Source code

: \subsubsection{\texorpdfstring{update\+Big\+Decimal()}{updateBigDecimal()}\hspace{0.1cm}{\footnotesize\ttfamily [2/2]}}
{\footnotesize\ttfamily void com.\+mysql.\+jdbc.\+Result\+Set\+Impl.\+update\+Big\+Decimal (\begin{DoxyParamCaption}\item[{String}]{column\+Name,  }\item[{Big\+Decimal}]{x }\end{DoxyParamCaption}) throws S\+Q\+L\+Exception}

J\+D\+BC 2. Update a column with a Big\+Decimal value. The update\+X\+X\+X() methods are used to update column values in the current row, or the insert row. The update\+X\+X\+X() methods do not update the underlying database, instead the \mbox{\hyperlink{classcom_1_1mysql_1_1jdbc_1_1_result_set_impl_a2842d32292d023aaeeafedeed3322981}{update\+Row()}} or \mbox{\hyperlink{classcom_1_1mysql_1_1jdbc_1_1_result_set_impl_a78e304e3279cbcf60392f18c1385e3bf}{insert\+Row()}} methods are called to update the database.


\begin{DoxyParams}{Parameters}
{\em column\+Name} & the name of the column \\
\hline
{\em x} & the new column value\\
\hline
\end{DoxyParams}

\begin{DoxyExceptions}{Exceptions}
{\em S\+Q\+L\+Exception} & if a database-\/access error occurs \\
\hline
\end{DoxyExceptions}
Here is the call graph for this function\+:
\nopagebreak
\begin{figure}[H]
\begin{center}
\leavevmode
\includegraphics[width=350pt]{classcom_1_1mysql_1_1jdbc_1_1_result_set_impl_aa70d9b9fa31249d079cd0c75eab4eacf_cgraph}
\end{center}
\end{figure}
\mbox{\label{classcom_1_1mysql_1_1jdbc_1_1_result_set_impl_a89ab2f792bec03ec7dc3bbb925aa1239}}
※
▶ **ABOUT THIS TASK**
Where a line of the data contains "DoxyExceptions", include it in the tally, and answer with the tally alone.

▶ **SOLUTION FOR THIS PROBLEM**
2